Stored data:
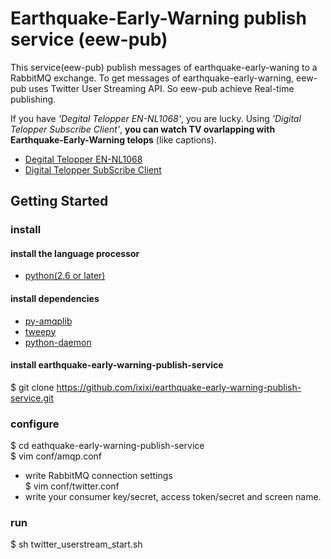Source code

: Earthquake-Early-Warning publish service (eew-pub)
===========

This service(eew-pub) publish messages of earthquake-early-waning to a RabbitMQ exchange.
To get messages of earthquake-early-warning, eew-pub uses Twitter User Streaming API.
So eew-pub achieve Real-time publishing.

If you have *'Degital Telopper EN-NL1068'*, you are lucky.
Using *'Digital Telopper Subscribe Client'*, **you can watch TV ovarlapping with Earthquake-Early-Warning telops** (like captions).

 * [Degital Telopper EN-NL1068](http://entis-marketing.jp/products/dt/nl1068/index.html)
 * [Digital Telopper SubScribe Client](https://github.com/ixixi/digitaltelopper-subscribe-client)

## Getting Started

### install

#### install the language processor

* [python(2.6 or later)](http://www.python.org/getit/)

#### install dependencies

 *  [py-amqplib](http://code.google.com/p/py-amqplib/)
 *  [tweepy](https://github.com/joshthecoder/tweepy)
 *  [python-daemon](http://pypi.python.org/pypi/python-daemon/)

#### install earthquake-early-warning-publish-service

$ git clone https://github.com/ixixi/earthquake-early-warning-publish-service.git

### configure

$ cd eathquake-early-warning-publish-service  
$ vim conf/amqp.conf  
 - write RabbitMQ connection settings  
$ vim conf/twitter.conf  
 - write your consumer key/secret, access token/secret and screen name.  

### run

$ sh twitter_userstream_start.sh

**WORK TO BE COMPLETED:**
Write all the lines above out again exactly, minus the images.

**RESULT OF THIS TASK:**
Source code

: Earthquake-Early-Warning publish service (eew-pub)
===========

This service(eew-pub) publish messages of earthquake-early-waning to a RabbitMQ exchange.
To get messages of earthquake-early-warning, eew-pub uses Twitter User Streaming API.
So eew-pub achieve Real-time publishing.

If you have *'Degital Telopper EN-NL1068'*, you are lucky.
Using *'Digital Telopper Subscribe Client'*, **you can watch TV ovarlapping with Earthquake-Early-Warning telops** (like captions).

 * [Degital Telopper EN-NL1068](http://entis-marketing.jp/products/dt/nl1068/index.html)
 * [Digital Telopper SubScribe Client](https://github.com/ixixi/digitaltelopper-subscribe-client)

## Getting Started

### install

#### install the language processor

* [python(2.6 or later)](http://www.python.org/getit/)

#### install dependencies

 *  [py-amqplib](http://code.google.com/p/py-amqplib/)
 *  [tweepy](https://github.com/joshthecoder/tweepy)
 *  [python-daemon](http://pypi.python.org/pypi/python-daemon/)

#### install earthquake-early-warning-publish-service

$ git clone https://github.com/ixixi/earthquake-early-warning-publish-service.git

### configure

$ cd eathquake-early-warning-publish-service  
$ vim conf/amqp.conf  
 - write RabbitMQ connection settings  
$ vim conf/twitter.conf  
 - write your consumer key/secret, access token/secret and screen name.  

### run

$ sh twitter_userstream_start.sh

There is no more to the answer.